◆ **TASK**
The response should hold each line from the entries below where "shortcuts" is found.

[Opening INPUT FOR THIS TASK section]

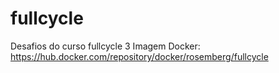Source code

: # fullcycle
Desafios do curso fullcycle 3
Imagem Docker:
https://hub.docker.com/repository/docker/rosemberg/fullcycle
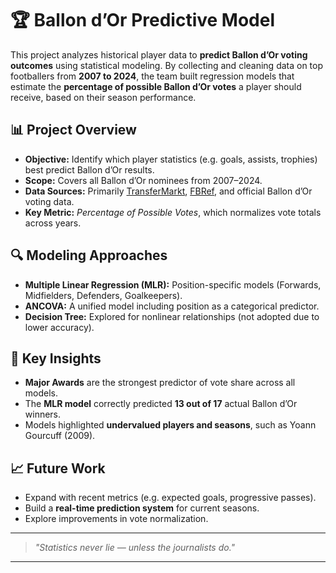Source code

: # 🏆 Ballon d’Or Predictive Model

This project analyzes historical player data to **predict Ballon d’Or voting outcomes** using statistical modeling. By collecting and cleaning data on top footballers from **2007 to 2024**, the team built regression models that estimate the **percentage of possible Ballon d’Or votes** a player should receive, based on their season performance.

## 📊 Project Overview

* **Objective:** Identify which player statistics (e.g. goals, assists, trophies) best predict Ballon d’Or results.
* **Scope:** Covers all Ballon d’Or nominees from 2007–2024.
* **Data Sources:** Primarily [TransferMarkt](https://www.transfermarkt.com), [FBRef](https://fbref.com), and official Ballon d’Or voting data.
* **Key Metric:** *Percentage of Possible Votes*, which normalizes vote totals across years.

## 🔍 Modeling Approaches

* **Multiple Linear Regression (MLR):** Position-specific models (Forwards, Midfielders, Defenders, Goalkeepers).
* **ANCOVA:** A unified model including position as a categorical predictor.
* **Decision Tree:** Explored for nonlinear relationships (not adopted due to lower accuracy).

## 📌 Key Insights

* **Major Awards** are the strongest predictor of vote share across all models.
* The **MLR model** correctly predicted **13 out of 17** actual Ballon d’Or winners.
* Models highlighted **undervalued players and seasons**, such as Yoann Gourcuff (2009).


## 📈 Future Work

* Expand with recent metrics (e.g. expected goals, progressive passes).
* Build a **real-time prediction system** for current seasons.
* Explore improvements in vote normalization.

---

> *"Statistics never lie — unless the journalists do."*

---

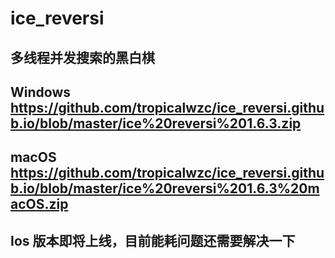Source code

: # ice_reversi 
## 多线程并发搜索的黑白棋

## Windows <https://github.com/tropicalwzc/ice_reversi.github.io/blob/master/ice%20reversi%201.6.3.zip>
## macOS <https://github.com/tropicalwzc/ice_reversi.github.io/blob/master/ice%20reversi%201.6.3%20macOS.zip>
## Ios 版本即将上线，目前能耗问题还需要解决一下

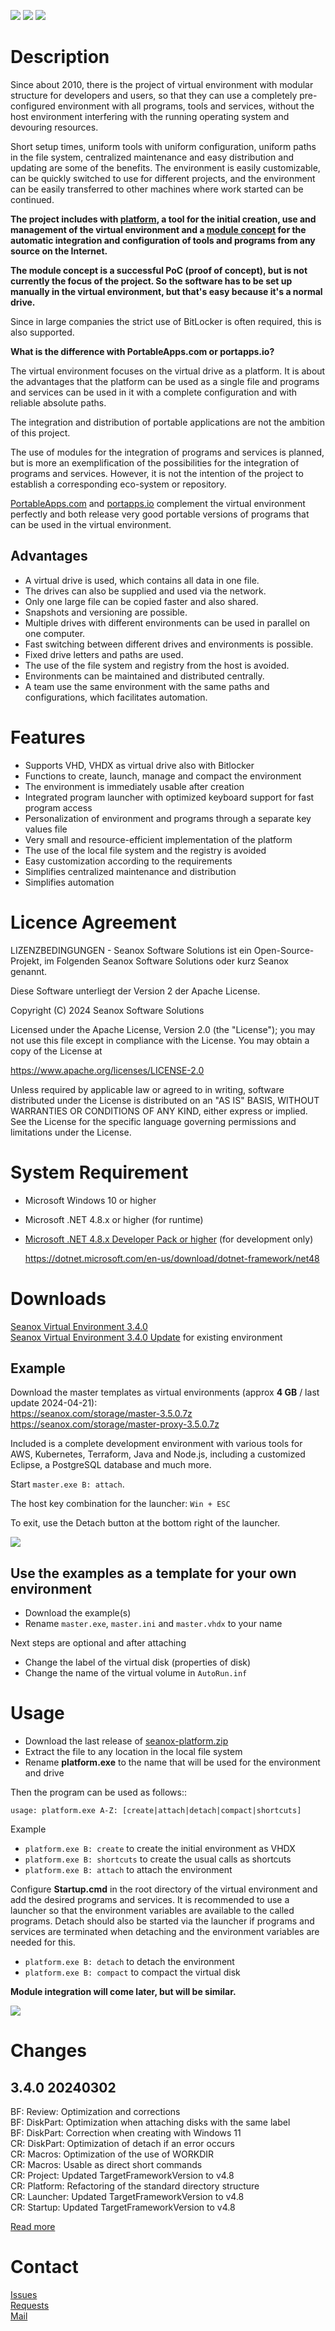 <p>
  <!--
  <a href="https://github.com/seanox/virtual-environment/pulls"
    ><img src="https://img.shields.io/badge/development-active-green?style=for-the-badge"
  ></a>
  --> 
  <a href="https://github.com/seanox/virtual-environment/pulls"
      title="Development is waiting for new issues / requests / ideas"
    ><img src="https://img.shields.io/badge/development-passive-blue?style=for-the-badge"
  ></a>
  <a href="https://github.com/seanox/virtual-environment/issues"
    ><img src="https://img.shields.io/badge/maintenance-active-green?style=for-the-badge"
  ></a>
  <a href="http://seanox.de/contact"
    ><img src="https://img.shields.io/badge/support-active-green?style=for-the-badge"
  ></a>
</p>


# Description
Since about 2010, there is the project of virtual environment with modular
structure for developers and users, so that they can use a completely
pre-configured environment with all programs, tools and services, without the
host environment interfering with the running operating system and devouring
resources.

Short setup times, uniform tools with uniform configuration, uniform paths in
the file system, centralized maintenance and easy distribution and updating are
some of the benefits. The environment is easily customizable, can be quickly
switched to use for different projects, and the environment can be easily
transferred to other machines where work started can be continued.

__The project includes with [platform](platform), a tool for the initial
creation, use and management of the virtual environment and a
[module concept](modules) for the automatic integration and configuration of
tools and programs from any source on the Internet.__

__The module concept is a successful PoC (proof of concept), but is not
currently the focus of the project. So the software has to be set up manually
in the virtual environment, but that's easy because it's a normal drive.__

Since in large companies the strict use of BitLocker is often required, this is
also supported.

__What is the difference with PortableApps.com or portapps.io?__

The virtual environment focuses on the virtual drive as a platform. It is about
the advantages that the platform can be used as a single file and programs and
services can be used in it with a complete configuration and with reliable
absolute paths.

The integration and distribution of portable applications are not the ambition
of this project.

The use of modules for the integration of programs and services is planned, but
is more an exemplification of the possibilities for the integration of programs
and services. However, it is not the intention of the project to establish a
corresponding eco-system or repository.

[PortableApps.com](https://portableapps.com/apps) and
[portapps.io](https://portapps.io/apps) complement the virtual environment
perfectly and both release very good portable versions of programs that can be
used in the virtual environment.


## Advantages
- A virtual drive is used, which contains all data in one file.
- The drives can also be supplied and used via the network.
- Only one large file can be copied faster and also shared.
- Snapshots and versioning are possible.
- Multiple drives with different environments can be used in parallel on one computer. 
- Fast switching between different drives and environments is possible.
- Fixed drive letters and paths are used.
- The use of the file system and registry from the host is avoided.
- Environments can be maintained and distributed centrally.
- A team use the same environment with the same paths and configurations, which facilitates automation.


# Features
- Supports VHD, VHDX as virtual drive also with Bitlocker
- Functions to create, launch, manage and compact the environment
- The environment is immediately usable after creation
- Integrated program launcher with optimized keyboard support for fast program access
- Personalization of environment and programs through a separate key values file
- Very small and resource-efficient implementation of the platform
- The use of the local file system and the registry is avoided
- Easy customization according to the requirements
- Simplifies centralized maintenance and distribution
- Simplifies automation


# Licence Agreement
LIZENZBEDINGUNGEN - Seanox Software Solutions ist ein Open-Source-Projekt, im
Folgenden Seanox Software Solutions oder kurz Seanox genannt.

Diese Software unterliegt der Version 2 der Apache License.

Copyright (C) 2024 Seanox Software Solutions

Licensed under the Apache License, Version 2.0 (the "License"); you may not use
this file except in compliance with the License. You may obtain a copy of the
License at

https://www.apache.org/licenses/LICENSE-2.0

Unless required by applicable law or agreed to in writing, software distributed
under the License is distributed on an "AS IS" BASIS, WITHOUT WARRANTIES OR
CONDITIONS OF ANY KIND, either express or implied. See the License for the
specific language governing permissions and limitations under the License.


# System Requirement
- Microsoft Windows 10 or higher
- Microsoft .NET 4.8.x or higher (for runtime)
- [Microsoft .NET 4.8.x Developer Pack or higher](
    https://dotnet.microsoft.com/en-us/download/dotnet-framework/net48) (for development only)


  https://dotnet.microsoft.com/en-us/download/dotnet-framework/net48


# Downloads
[Seanox Virtual Environment 3.4.0](https://github.com/seanox/virtual-environment/releases/download/3.4.0/seanox-platform-3.4.0.zip)  
[Seanox Virtual Environment 3.4.0 Update](https://github.com/seanox/virtual-environment/releases/download/3.4.0/seanox-platform-3.4.0-update.zip) for existing environment


## Example
Download the master templates as virtual environments (approx __4 GB__ /
last update 2024-04-21):  
https://seanox.com/storage/master-3.5.0.7z  
https://seanox.com/storage/master-proxy-3.5.0.7z

Included is a complete development environment with various tools for AWS,
Kubernetes, Terraform, Java and Node.js, including a customized Eclipse, a
PostgreSQL database and much more.

Start `master.exe B: attach`.

The host key combination for the launcher: `Win + ESC`

To exit, use the Detach button at the bottom right of the launcher.

<img src="resources/example.gif"/>

## Use the examples as a template for your own environment
- Download the example(s)
- Rename `master.exe`, `master.ini` and `master.vhdx` to your name

Next steps are optional and after attaching

- Change the label of the virtual disk (properties of disk)
- Change the name of the virtual volume in `AutoRun.inf`


# Usage
- Download the last release of [seanox-platform.zip](#downloads)
- Extract the file to any location in the local file system
- Rename __platform.exe__ to the name that will be used for the environment and drive

Then the program can be used as follows::

`usage: platform.exe A-Z: [create|attach|detach|compact|shortcuts]  `

Example
- `platform.exe B: create` to create the initial environment as VHDX
- `platform.exe B: shortcuts` to create the usual calls as shortcuts
- `platform.exe B: attach` to attach the environment

Configure __Startup.cmd__ in the root directory of the virtual environment and
add the desired programs and services. It is recommended to use a launcher so
that the environment variables are available to the called programs. Detach
should also be started via the launcher if programs and services are terminated
when detaching and the environment variables are needed for this.

- `platform.exe B: detach` to detach the environment
- `platform.exe B: compact` to compact the virtual disk

__Module integration will come later, but will be similar.__

<img src="resources/usage.gif"/>


# Changes
## 3.4.0 20240302  
BF: Review: Optimization and corrections  
BF: DiskPart: Optimization when attaching disks with the same label  
BF: DiskPart: Correction when creating with Windows 11  
CR: DiskPart: Optimization of detach if an error occurs  
CR: Macros: Optimization of the use of WORKDIR  
CR: Macros: Usable as direct short commands  
CR: Project: Updated TargetFrameworkVersion to v4.8  
CR: Platform: Refactoring of the standard directory structure  
CR: Launcher: Updated TargetFrameworkVersion to v4.8  
CR: Startup: Updated TargetFrameworkVersion to v4.8  

[Read more](https://raw.githubusercontent.com/seanox/virtual-environment/main/CHANGES)


# Contact
[Issues](https://github.com/seanox/virtual-environment/issues)  
[Requests](https://github.com/seanox/virtual-environment/pulls)  
[Mail](http://seanox.de/contact)
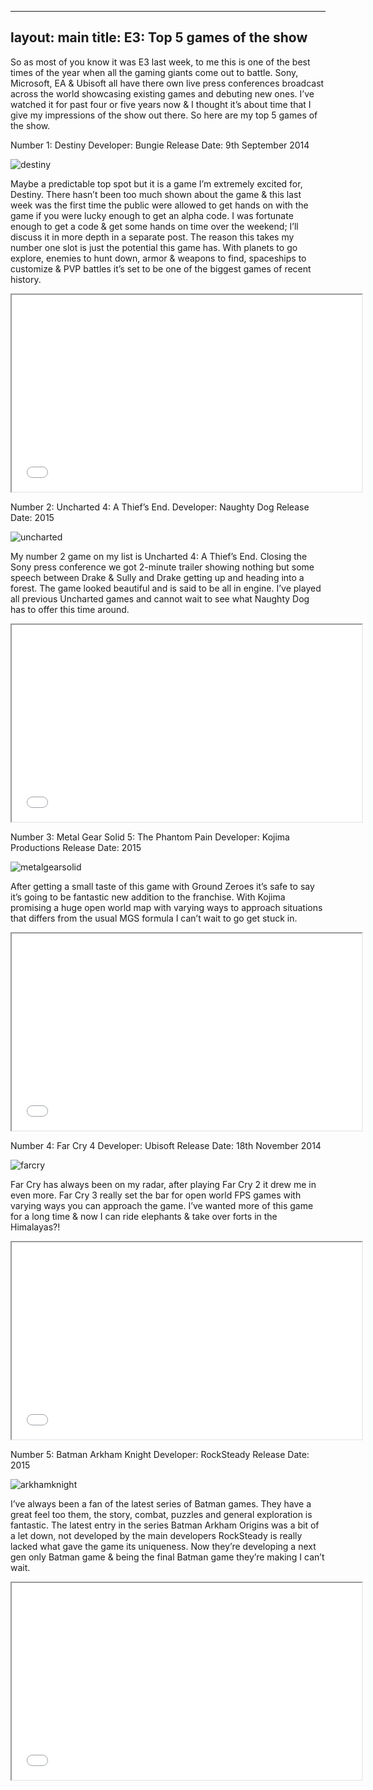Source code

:  ---
layout: main
title: E3: Top 5 games of the show
---

So as most of you know it was E3 last week, to me this is one of the best times of the year when all the gaming giants come out to battle. Sony, Microsoft, EA & Ubisoft all have there own live press conferences broadcast across the world showcasing existing games and debuting new ones. I’ve watched it for past four or five years now & I thought it’s about time that I give my impressions of the show out there. So here are my top 5 games of the show.

Number 1: Destiny
Developer: Bungie
Release Date: 9th September 2014

![destiny]

[destiny]: ../img/posts/e3/destiny.jpg

Maybe a predictable top spot but it is a game I’m extremely excited for, Destiny. There hasn’t been too much shown about the game & this last week was the first time the public were allowed to get hands on with the game if you were lucky enough to get an alpha code. I was fortunate enough to get a code & get some hands on time over the weekend; I’ll discuss it in more depth in a separate post. The reason this takes my number one slot is just the potential this game has. With planets to go explore, enemies to hunt down, armor & weapons to find, spaceships to customize & PVP battles it’s set to be one of the biggest games of recent history.

<iframe width="560" height="315" src="//www.youtube.com/embed/LIxxsw7TNd4"></iframe>

Number 2: Uncharted 4: A Thief’s End.
Developer: Naughty Dog
Release Date: 2015

![uncharted]

[uncharted]: ../img/posts/e3/uncharted.jpg

My number 2 game on my list is Uncharted 4: A Thief’s End. Closing the Sony press conference we got 2-minute trailer showing nothing but some speech between Drake & Sully and Drake getting up and heading into a forest. The game looked beautiful and is said to be all in engine. I’ve played all previous Uncharted games and cannot wait to see what Naughty Dog has to offer this time around.

<iframe width="560" height="315" src="//www.youtube.com/embed/y1Rx-Bbht5E?list=PLol_ykYs3OQ6Dg5Iexo7xxvmCntZViEW0"></iframe>

Number 3: Metal Gear Solid 5: The Phantom Pain
Developer: Kojima Productions
Release Date: 2015

![metalgearsolid]

[metalgearsolid]: ../img/posts/e3/mgstpp.jpg

After getting a small taste of this game with Ground Zeroes it’s safe to say it’s going to be fantastic new addition to the franchise. With Kojima promising a huge open world map with varying ways to approach situations that differs from the usual MGS formula I can’t wait to go get stuck in.

<iframe width="560" height="315" src="//www.youtube.com/embed/yfoPfF2u1to"></iframe>

Number 4: Far Cry 4
Developer: Ubisoft
Release Date: 18th November 2014

![farcry]

[farcry]: ../img/posts/e3/fc4.png

Far Cry has always been on my radar, after playing Far Cry 2 it drew me in even more. Far Cry 3 really set the bar for open world FPS games with varying ways you can approach the game. I’ve wanted more of this game for a long time & now I can ride elephants & take over forts in the Himalayas?!

<iframe width="560" height="315" src="//www.youtube.com/embed/TE69TPrkfcQ"></iframe>

Number 5: Batman Arkham Knight
Developer: RockSteady
Release Date: 2015

![arkhamknight]

[arkhamknight]: ../img/posts/e3/arkhamknight.jpg

I’ve always been a fan of the latest series of Batman games. They have a great feel too them, the story, combat, puzzles and general exploration is fantastic. The latest entry in the series Batman Arkham Origins was a bit of a let down, not developed by the main developers RockSteady is really lacked what gave the game its uniqueness. Now they’re developing a next gen only Batman game & being the final Batman game they’re making I can’t wait.

<iframe width="560" height="315" src="//www.youtube.com/embed/IBgpv0MPZ_E"></iframe>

[Closing INPUT FOR THIS TASK section]

◆ **TASK ANSWER**
`usage: platform.exe A-Z: [create|attach|detach|compact|shortcuts]  `
- `platform.exe B: shortcuts` to create the usual calls as shortcuts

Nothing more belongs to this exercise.